Items from a dataset:
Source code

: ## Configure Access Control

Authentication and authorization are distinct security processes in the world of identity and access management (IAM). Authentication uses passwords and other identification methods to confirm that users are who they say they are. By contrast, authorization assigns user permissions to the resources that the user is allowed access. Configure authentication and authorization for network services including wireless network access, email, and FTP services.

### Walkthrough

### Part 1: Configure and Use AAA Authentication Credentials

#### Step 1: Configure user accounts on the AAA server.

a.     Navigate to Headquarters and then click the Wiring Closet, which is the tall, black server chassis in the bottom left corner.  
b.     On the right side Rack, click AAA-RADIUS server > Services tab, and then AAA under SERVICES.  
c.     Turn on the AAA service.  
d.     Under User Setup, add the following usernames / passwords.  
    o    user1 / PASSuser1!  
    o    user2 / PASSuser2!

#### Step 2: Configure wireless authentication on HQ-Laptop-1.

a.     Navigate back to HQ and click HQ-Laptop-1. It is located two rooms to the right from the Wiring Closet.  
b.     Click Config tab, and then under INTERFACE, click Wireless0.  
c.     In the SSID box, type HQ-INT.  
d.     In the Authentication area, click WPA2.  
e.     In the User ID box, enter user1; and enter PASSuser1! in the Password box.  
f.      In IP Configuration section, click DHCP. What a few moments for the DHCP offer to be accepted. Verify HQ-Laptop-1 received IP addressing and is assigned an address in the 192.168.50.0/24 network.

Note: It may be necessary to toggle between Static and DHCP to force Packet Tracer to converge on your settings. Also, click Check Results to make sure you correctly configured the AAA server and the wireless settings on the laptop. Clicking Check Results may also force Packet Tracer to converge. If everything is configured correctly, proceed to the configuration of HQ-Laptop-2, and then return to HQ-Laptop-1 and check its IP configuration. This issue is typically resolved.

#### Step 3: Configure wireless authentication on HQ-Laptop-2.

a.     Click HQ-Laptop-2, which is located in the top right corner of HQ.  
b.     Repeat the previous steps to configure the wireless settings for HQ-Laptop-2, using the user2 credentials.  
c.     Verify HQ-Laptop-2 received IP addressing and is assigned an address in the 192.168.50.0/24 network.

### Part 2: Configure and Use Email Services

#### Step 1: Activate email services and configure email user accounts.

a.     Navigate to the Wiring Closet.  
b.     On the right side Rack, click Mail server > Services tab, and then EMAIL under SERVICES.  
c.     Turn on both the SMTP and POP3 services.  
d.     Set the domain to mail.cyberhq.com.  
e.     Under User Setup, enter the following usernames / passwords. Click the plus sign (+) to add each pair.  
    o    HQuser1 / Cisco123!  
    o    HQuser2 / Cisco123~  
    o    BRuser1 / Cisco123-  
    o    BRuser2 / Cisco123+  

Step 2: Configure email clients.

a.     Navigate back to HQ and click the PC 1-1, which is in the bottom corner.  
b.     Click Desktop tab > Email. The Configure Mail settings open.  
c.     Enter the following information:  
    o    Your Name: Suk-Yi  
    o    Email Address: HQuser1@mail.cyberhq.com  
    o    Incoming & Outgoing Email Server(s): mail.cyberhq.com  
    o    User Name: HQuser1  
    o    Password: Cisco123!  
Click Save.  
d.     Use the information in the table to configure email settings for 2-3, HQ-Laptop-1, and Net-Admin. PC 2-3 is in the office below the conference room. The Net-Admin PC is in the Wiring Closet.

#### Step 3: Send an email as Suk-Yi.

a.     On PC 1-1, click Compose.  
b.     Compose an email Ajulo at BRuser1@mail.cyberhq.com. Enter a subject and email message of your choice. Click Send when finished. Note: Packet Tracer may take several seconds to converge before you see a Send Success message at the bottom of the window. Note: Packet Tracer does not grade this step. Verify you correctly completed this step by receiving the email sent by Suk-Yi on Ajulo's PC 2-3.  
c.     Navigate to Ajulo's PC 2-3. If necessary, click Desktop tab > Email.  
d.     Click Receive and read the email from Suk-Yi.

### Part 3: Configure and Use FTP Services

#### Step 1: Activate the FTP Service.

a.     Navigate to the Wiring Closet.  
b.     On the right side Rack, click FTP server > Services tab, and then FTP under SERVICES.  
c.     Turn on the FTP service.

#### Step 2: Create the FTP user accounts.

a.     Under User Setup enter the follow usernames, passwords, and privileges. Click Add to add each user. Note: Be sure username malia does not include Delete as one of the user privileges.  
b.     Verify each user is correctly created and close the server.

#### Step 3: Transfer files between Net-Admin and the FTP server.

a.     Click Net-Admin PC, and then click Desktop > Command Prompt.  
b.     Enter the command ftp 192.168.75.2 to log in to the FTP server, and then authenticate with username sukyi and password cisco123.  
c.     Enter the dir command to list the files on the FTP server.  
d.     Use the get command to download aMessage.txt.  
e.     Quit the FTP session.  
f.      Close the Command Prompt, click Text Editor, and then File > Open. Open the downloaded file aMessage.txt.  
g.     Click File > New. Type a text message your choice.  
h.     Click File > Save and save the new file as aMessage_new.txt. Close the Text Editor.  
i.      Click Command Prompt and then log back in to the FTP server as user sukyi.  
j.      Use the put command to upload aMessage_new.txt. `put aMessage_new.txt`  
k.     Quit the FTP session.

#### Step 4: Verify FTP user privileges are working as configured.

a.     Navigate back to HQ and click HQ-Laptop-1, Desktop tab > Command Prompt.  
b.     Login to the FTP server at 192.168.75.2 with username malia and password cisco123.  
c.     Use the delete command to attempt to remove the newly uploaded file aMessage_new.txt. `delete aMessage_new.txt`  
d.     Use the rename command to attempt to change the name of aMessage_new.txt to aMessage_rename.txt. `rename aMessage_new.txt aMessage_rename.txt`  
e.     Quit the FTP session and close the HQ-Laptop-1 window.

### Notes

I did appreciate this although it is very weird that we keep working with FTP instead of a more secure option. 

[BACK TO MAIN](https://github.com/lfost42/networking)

• Task to complete:
There is a line with "on the FTP service." and a line with "the user privileges." above. Copy exactly those two lines and all lines between them, with nothing else.

• Solved exercise:
c.     Turn on the FTP service.

#### Step 2: Create the FTP user accounts.

a.     Under User Setup enter the follow usernames, passwords, and privileges. Click Add to add each user. Note: Be sure username malia does not include Delete as one of the user privileges.  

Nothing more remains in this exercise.